When I called my friend that lives on Manitoulin, 2 weeks prior to Ontario QSO Party
2014, I first learned of the massive snowfalls that have buried the area in 4 feet
of snow. My friend informed that the constant wind dropped the temperature to -14
degrees, and that my usual dedicated area for setting up antenna was impossible to
use. The only redeeming news was that there was a tractor at hand, which is used to
clear the path to my cottage. I had my fingers crossed that perhaps some compassionate
deity would have cleared the foul weather by the end of the fortnight, but this was
not the case even temporarily over my week long stay on Manitoulin.
Long driving to the North through snow, rain and fog
I spent the majority of the week in snowshoes, which didn't simply become standard
footwear, as much as an extension of my appendages.

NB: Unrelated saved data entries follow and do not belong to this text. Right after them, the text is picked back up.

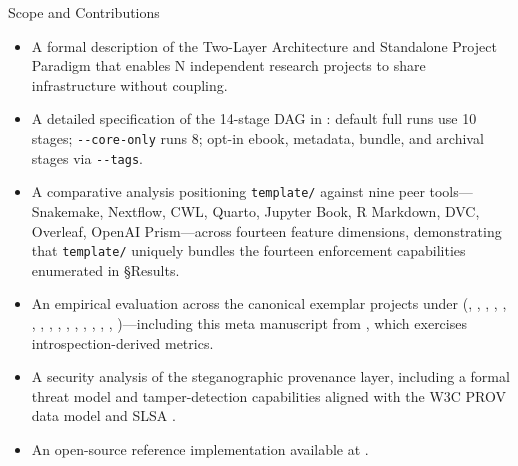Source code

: \documentclass[
  ignorenonframetext,
]{beamer}
\providecommand{\tightlist}{%
  \setlength{\itemsep}{0pt}\setlength{\parskip}{0pt}}
\begin{document}
\begin{frame}{Scope and Contributions}
\begin{itemize}
\tightlist
\item
  A formal description of the Two-Layer Architecture and Standalone
  Project Paradigm that enables N independent research projects to share
  infrastructure without coupling.
\item
  A detailed specification of the 14-stage DAG in
  : default full runs
  use 10 stages; \texttt{-\/-core-only} runs 8; opt-in ebook, metadata,
  bundle, and archival stages via \texttt{-\/-tags}.
\item
  A comparative analysis positioning \texttt{template/} against nine
  peer tools---Snakemake, Nextflow, CWL, Quarto, Jupyter Book, R
  Markdown, DVC, Overleaf, OpenAI Prism---across fourteen feature
  dimensions, demonstrating that \texttt{template/} uniquely bundles the
  fourteen enforcement capabilities enumerated in §Results.
\item
  An empirical evaluation across the canonical exemplar projects under
  (,
  ,
  ,
  ,
  ,
  ,
  ,
  ,
  ,
  ,
  ,
  ,
  ,
  ,
  ,
  )---including this meta
  manuscript from , which
  exercises introspection-derived metrics.
\item
  A security analysis of the steganographic provenance layer, including
  a formal threat model and tamper-detection capabilities aligned with
  the W3C PROV data model  and SLSA
  .
\item
  An open-source reference implementation available at
  .
\end{itemize}
\end{frame}
\end{document}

Failure to embrace this sudden
change in lifestyle, meant that you would at least once put your faith into a particularly solid looking path and fall straight through, with your lower body suddenly swallowed by several feet of snow.
So during the course of the week, wearing snowshoes, I was installing phased verticals
on 40 and 80, Inverted Vee on 160 and assembled Spider Beam on high bands.

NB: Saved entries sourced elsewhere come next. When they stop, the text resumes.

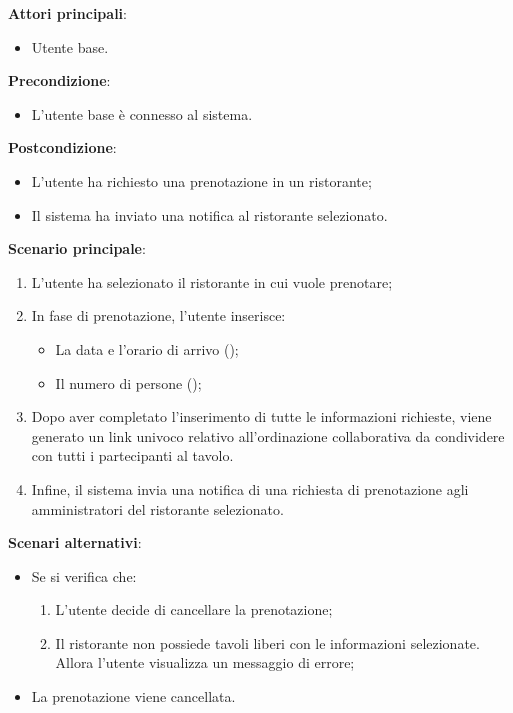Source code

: \textbf{Attori principali}:
\begin{itemize}
    \item Utente base.
\end{itemize}
\textbf{Precondizione}:
\begin{itemize}
    \item L'utente base è connesso al sistema.
\end{itemize}
\textbf{Postcondizione}:
\begin{itemize}
    \item L'utente ha richiesto una prenotazione in un ristorante;
    \item Il sistema ha inviato una notifica al ristorante selezionato.
\end{itemize}
\textbf{Scenario principale}:
\begin{enumerate}
    \item L'utente ha selezionato il ristorante in cui vuole prenotare;
    \item In fase di prenotazione, l'utente inserisce:
    \begin{itemize}
        \item La data e l'orario di arrivo ();
        \item Il numero di persone ();
    \end{itemize}
    \item Dopo aver completato l'inserimento di tutte le informazioni richieste, viene generato un link univoco relativo all'ordinazione collaborativa da condividere con tutti i partecipanti al tavolo. 
    \item Infine, il sistema invia una notifica di una richiesta di prenotazione agli amministratori del ristorante selezionato.
\end{enumerate}
\textbf{Scenari alternativi}:
\begin{itemize}
    \item Se si verifica che:
    \begin{enumerate}
        \item L'utente decide di cancellare la prenotazione;
        \item Il ristorante non possiede tavoli liberi con le informazioni selezionate. Allora l'utente visualizza un messaggio di errore;
    \end{enumerate}
    \item La prenotazione viene cancellata.
\end{itemize}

Phased vertical arrays on 40 and 80 meters
I would like to particularly note that the ‘half a person worth of snowfall’ made the installation of the antenna an incredibly difficult task to accomplish, which I somehow managed with only my own 2 hands.
Igor VE3ZF installing vertical on 80 meters
Finally, at the end of the week, I was graced with arrival of my friends Patrick VE3HZQ
and Igor VE3KAO.
Pat VE3HZQ assembling vertical on 40 meters
With our labor combined, we managed to raise even more antennas: G5RV, Cushcraft AP8A, 2 beverages 160 meters each and erected Spider Beam to 10 meter`s height.
Spider Beam will be erected on 10 meter`s height in the next few minutes
In hindsight, the Ontario QSO Party was great, I especially enjoyed the by multi-hours
EU`s and W`s pile-ups on 40-20-15 meters. Multiplier on low bands was collected mostly
by Patrick VE3HZQ. Last hour was remarkable as well – Igor VE3KAO did a lot W6 on
10 meters CW.
Igor VE3KAO doing W6 on 10 meters CW
I would like to give my thanks to the W6-clubs – their activity was very helpful during
OnQP. The miserable weather and difficulty setting up aside, our LOG counted 1690 QSO`s
at the end of Ontario QSO Party.
Igor VE3ZF: Ontario QSO Party 2014 well done!
On top of that, not even hours after OnQP finished, Murphy’s Law once again demonstrated the degree to which it is a tangible force to be reckoned with, by raising the temperature into the positives and beginning to melt the mounds of snow. It was unfortunate that for entire week I had to put up with the sometimes difficult weather conditions that had befallen me, but at the end of it I feel accomplished knowing I got the results by my own abilities and will power.
Team VE3ZF: Igor VE3ZF, Pat VE3HZQ and Igor VE3KAO
I would to thank Max VE3CCN for his great help during preparation to our expedition.
Also thanks to all, who called us during Ontario QSO Party 2014 and see you next year!
Without snowshoes antenna`s installation was impossible!
Sunset on Manitoulin Island
And some time later:
At the Annual Contest Club Ontario 2014 BBQ meeting team VE3ZF was awarded for Over All 1st place in OnQP 2014.